Search the material and gather each line with "索引自动分配" in it.

:::

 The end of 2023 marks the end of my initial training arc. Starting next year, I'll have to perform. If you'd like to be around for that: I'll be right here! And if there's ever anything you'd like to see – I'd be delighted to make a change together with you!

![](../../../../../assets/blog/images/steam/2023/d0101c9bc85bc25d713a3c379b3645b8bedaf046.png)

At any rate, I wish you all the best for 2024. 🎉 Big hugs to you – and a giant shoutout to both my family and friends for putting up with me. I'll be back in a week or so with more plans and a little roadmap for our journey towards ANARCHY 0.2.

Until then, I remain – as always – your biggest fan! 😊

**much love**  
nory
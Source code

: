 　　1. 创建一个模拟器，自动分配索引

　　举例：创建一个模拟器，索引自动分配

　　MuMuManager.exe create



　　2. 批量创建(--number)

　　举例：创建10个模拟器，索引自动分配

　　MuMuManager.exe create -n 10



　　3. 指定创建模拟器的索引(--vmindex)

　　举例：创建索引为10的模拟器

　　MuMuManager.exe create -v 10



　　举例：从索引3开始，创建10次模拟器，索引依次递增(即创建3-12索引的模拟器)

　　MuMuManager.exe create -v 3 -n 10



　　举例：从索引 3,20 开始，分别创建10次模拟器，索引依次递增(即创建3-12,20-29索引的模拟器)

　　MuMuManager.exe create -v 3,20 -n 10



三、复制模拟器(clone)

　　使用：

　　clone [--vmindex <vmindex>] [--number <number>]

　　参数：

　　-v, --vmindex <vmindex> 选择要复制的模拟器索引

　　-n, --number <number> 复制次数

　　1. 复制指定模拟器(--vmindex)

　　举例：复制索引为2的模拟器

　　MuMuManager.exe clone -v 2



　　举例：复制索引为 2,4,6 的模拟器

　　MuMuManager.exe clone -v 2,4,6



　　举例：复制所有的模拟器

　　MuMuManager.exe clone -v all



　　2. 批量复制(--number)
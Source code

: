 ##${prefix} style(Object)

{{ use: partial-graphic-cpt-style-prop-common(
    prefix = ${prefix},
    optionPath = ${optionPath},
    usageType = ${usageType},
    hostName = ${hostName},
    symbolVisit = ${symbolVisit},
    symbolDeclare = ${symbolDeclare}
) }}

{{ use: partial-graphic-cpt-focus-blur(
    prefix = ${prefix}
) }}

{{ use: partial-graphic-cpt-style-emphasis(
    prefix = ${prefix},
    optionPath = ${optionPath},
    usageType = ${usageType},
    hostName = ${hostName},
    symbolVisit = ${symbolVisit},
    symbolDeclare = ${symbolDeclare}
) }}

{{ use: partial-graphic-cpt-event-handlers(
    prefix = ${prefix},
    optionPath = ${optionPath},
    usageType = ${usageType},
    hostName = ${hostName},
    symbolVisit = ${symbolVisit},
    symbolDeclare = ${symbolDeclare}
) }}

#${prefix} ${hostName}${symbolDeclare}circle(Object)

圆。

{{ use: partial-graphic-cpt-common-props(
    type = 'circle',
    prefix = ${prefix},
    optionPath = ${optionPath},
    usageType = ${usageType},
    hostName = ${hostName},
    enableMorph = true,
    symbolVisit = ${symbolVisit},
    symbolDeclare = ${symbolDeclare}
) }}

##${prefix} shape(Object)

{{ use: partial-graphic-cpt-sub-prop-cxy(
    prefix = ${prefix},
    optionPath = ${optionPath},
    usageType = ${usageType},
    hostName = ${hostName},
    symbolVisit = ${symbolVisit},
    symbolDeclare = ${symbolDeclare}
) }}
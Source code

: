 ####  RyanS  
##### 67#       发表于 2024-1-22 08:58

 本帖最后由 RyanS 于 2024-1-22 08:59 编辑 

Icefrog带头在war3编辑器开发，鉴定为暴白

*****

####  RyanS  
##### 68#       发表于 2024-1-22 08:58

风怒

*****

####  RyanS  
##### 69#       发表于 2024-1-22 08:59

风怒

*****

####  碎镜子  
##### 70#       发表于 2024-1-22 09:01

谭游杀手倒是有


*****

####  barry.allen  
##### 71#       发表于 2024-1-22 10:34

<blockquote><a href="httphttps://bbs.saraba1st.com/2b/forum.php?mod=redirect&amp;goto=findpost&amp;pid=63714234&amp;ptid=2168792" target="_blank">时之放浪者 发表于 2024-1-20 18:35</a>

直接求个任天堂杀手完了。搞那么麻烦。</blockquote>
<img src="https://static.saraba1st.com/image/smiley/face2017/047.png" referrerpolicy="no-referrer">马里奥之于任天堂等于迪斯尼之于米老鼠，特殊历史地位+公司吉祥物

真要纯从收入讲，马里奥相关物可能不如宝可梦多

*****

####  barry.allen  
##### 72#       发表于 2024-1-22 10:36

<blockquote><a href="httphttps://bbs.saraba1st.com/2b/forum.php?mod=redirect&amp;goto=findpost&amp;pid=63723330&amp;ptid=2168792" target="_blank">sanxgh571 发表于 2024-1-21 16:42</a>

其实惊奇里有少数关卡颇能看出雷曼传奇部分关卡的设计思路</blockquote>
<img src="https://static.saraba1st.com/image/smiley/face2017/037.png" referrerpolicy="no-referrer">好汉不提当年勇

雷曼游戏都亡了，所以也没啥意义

:::

> _RESPONSE_
　　举例：创建一个模拟器，索引自动分配
　　举例：创建10个模拟器，索引自动分配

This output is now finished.